→ **Exercise aim**: Excluding any images, copy all of the lines below precisely as written.
--- START ---
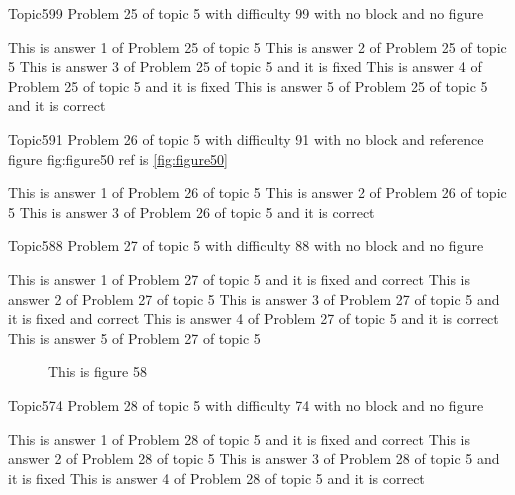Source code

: \documentclass[master]{exam}
\begin{document}
\begin{problem}{Topic5}{99}
	Problem 25 of topic 5 with difficulty 99 with no block and no figure
	\begin{answers}
		\answer This is answer 1 of Problem 25 of topic 5 
		\answer This is answer 2 of Problem 25 of topic 5 
		\answer[fixed] This is answer 3 of Problem 25 of topic 5 and it is fixed
		\answer[fixed] This is answer 4 of Problem 25 of topic 5 and it is fixed
		\answer[correct] This is answer 5 of Problem 25 of topic 5 and it is correct
	\end{answers}
\end{problem}

\begin{problem}{Topic5}{91}
	Problem 26 of topic 5 with difficulty 91 with no block and reference figure fig:figure50 ref is \ref{fig:figure50}
	\begin{answers}
		\answer This is answer 1 of Problem 26 of topic 5 
		\answer This is answer 2 of Problem 26 of topic 5 
		\answer[correct] This is answer 3 of Problem 26 of topic 5 and it is correct
	\end{answers}
\end{problem}

\begin{problem}{Topic5}{88}
	Problem 27 of topic 5 with difficulty 88 with no block and no figure
	\begin{answers}
		 This is answer 1 of Problem 27 of topic 5 and it is fixed and correct
		\answer This is answer 2 of Problem 27 of topic 5 
		 This is answer 3 of Problem 27 of topic 5 and it is fixed and correct
		\answer[correct] This is answer 4 of Problem 27 of topic 5 and it is correct
		\answer This is answer 5 of Problem 27 of topic 5 
	\end{answers}
\end{problem}



\begin{figure}
	\begin{center}
		This is figure 58 
		\label{fig:figure58}
	\end{center}
\end{figure}

\begin{problem}{Topic5}{74}
	Problem 28 of topic 5 with difficulty 74 with no block and no figure
	\begin{answers}
		 This is answer 1 of Problem 28 of topic 5 and it is fixed and correct
		\answer This is answer 2 of Problem 28 of topic 5 
		\answer[fixed] This is answer 3 of Problem 28 of topic 5 and it is fixed
		\answer[correct] This is answer 4 of Problem 28 of topic 5 and it is correct
	\end{answers}
\end{problem}
\end{document}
--- END ---
→ **Finished task**:
Source code

: \documentclass[master]{exam}
\begin{document}
\begin{problem}{Topic5}{99}
	Problem 25 of topic 5 with difficulty 99 with no block and no figure
	\begin{answers}
		\answer This is answer 1 of Problem 25 of topic 5 
		\answer This is answer 2 of Problem 25 of topic 5 
		\answer[fixed] This is answer 3 of Problem 25 of topic 5 and it is fixed
		\answer[fixed] This is answer 4 of Problem 25 of topic 5 and it is fixed
		\answer[correct] This is answer 5 of Problem 25 of topic 5 and it is correct
	\end{answers}
\end{problem}

\begin{problem}{Topic5}{91}
	Problem 26 of topic 5 with difficulty 91 with no block and reference figure fig:figure50 ref is \ref{fig:figure50}
	\begin{answers}
		\answer This is answer 1 of Problem 26 of topic 5 
		\answer This is answer 2 of Problem 26 of topic 5 
		\answer[correct] This is answer 3 of Problem 26 of topic 5 and it is correct
	\end{answers}
\end{problem}

\begin{problem}{Topic5}{88}
	Problem 27 of topic 5 with difficulty 88 with no block and no figure
	\begin{answers}
		 This is answer 1 of Problem 27 of topic 5 and it is fixed and correct
		\answer This is answer 2 of Problem 27 of topic 5 
		 This is answer 3 of Problem 27 of topic 5 and it is fixed and correct
		\answer[correct] This is answer 4 of Problem 27 of topic 5 and it is correct
		\answer This is answer 5 of Problem 27 of topic 5 
	\end{answers}
\end{problem}



\begin{figure}
	\begin{center}
		This is figure 58 
		\label{fig:figure58}
	\end{center}
\end{figure}

\begin{problem}{Topic5}{74}
	Problem 28 of topic 5 with difficulty 74 with no block and no figure
	\begin{answers}
		 This is answer 1 of Problem 28 of topic 5 and it is fixed and correct
		\answer This is answer 2 of Problem 28 of topic 5 
		\answer[fixed] This is answer 3 of Problem 28 of topic 5 and it is fixed
		\answer[correct] This is answer 4 of Problem 28 of topic 5 and it is correct
	\end{answers}
\end{problem}
\end{document}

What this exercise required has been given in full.